What the exercise asks
Retype, without alteration, each line from the line containing "settings are used." to the final line of the records.

Stored records
----
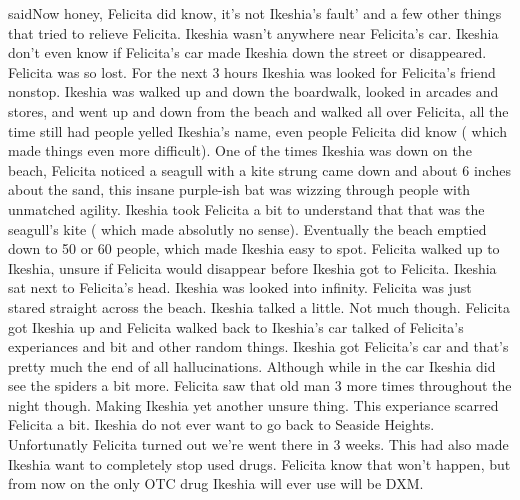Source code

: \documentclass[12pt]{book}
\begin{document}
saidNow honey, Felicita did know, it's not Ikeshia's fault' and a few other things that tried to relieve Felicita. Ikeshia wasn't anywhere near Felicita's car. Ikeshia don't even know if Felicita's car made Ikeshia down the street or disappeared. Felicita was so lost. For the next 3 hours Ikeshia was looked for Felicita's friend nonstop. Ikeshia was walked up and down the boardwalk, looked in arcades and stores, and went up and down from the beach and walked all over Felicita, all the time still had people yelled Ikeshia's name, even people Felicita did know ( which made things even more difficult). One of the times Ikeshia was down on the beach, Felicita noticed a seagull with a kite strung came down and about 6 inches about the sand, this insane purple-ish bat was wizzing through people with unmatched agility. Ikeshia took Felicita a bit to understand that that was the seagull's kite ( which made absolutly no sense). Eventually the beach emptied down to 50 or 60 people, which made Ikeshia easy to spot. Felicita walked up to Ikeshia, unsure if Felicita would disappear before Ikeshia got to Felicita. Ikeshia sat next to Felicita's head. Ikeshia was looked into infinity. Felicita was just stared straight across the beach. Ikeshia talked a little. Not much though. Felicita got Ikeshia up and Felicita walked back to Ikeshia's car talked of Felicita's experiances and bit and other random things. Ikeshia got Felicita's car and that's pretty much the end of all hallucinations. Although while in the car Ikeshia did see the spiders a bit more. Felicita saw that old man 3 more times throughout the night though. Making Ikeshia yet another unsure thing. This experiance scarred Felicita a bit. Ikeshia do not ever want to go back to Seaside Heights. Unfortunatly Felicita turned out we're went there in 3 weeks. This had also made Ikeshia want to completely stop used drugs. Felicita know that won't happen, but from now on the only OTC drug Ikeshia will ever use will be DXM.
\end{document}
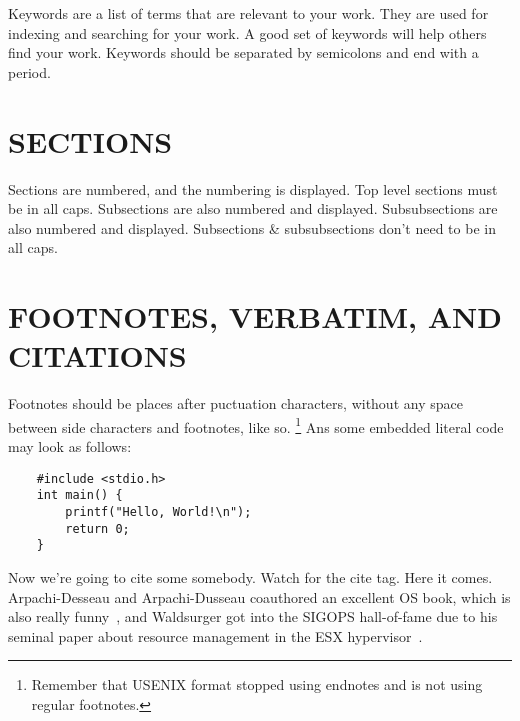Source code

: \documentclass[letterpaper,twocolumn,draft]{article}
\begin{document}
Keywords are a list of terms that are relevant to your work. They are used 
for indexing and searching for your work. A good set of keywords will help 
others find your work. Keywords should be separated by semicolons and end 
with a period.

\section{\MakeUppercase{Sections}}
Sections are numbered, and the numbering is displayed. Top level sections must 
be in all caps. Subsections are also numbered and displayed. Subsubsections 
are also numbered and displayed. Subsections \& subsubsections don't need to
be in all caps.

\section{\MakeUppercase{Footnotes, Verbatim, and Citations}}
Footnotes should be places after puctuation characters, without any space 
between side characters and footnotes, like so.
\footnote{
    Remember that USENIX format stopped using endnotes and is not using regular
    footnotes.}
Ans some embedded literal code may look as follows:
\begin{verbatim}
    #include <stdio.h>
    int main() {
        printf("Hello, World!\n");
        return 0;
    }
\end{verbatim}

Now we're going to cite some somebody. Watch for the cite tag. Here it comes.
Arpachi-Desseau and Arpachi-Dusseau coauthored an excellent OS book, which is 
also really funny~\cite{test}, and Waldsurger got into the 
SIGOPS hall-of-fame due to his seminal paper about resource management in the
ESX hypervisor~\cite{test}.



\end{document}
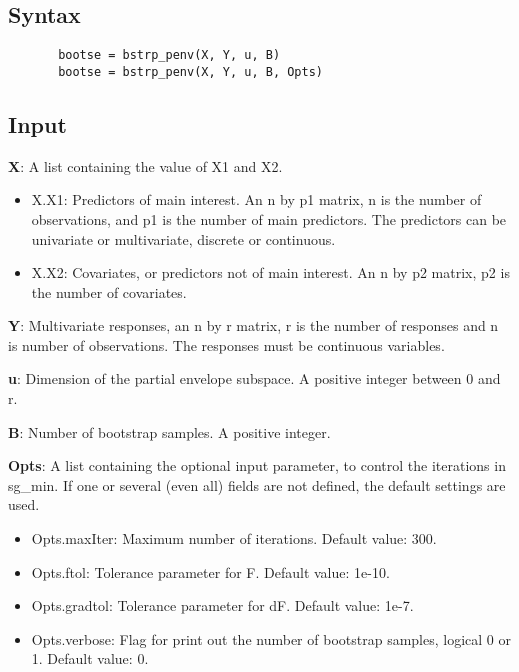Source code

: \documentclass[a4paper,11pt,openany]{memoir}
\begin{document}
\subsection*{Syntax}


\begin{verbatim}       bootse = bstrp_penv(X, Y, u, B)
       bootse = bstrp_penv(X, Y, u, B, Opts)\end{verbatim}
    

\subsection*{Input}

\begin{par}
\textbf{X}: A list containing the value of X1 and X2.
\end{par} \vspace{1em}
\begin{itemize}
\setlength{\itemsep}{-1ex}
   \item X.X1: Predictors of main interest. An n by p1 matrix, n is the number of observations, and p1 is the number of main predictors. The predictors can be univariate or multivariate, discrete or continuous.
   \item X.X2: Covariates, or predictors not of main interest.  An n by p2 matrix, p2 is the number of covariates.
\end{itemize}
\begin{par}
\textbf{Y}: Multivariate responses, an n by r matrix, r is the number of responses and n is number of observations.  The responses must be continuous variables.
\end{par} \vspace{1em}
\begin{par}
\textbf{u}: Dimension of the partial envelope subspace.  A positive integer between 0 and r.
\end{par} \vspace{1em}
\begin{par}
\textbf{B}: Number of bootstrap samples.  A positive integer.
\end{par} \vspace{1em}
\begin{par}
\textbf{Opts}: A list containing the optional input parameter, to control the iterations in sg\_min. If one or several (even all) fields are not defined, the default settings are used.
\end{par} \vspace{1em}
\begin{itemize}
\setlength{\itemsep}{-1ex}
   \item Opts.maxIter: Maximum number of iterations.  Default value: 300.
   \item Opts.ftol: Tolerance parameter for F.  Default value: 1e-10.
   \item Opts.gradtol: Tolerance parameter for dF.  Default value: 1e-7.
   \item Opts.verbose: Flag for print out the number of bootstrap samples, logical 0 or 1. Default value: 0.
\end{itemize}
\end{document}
----
Output for this task
\textbf{Opts}: A list containing the optional input parameter, to control the iterations in sg\_min. If one or several (even all) fields are not defined, the default settings are used.
\end{par} \vspace{1em}
\begin{itemize}
\setlength{\itemsep}{-1ex}
   \item Opts.maxIter: Maximum number of iterations.  Default value: 300.
   \item Opts.ftol: Tolerance parameter for F.  Default value: 1e-10.
   \item Opts.gradtol: Tolerance parameter for dF.  Default value: 1e-7.
   \item Opts.verbose: Flag for print out the number of bootstrap samples, logical 0 or 1. Default value: 0.
\end{itemize}
\end{document}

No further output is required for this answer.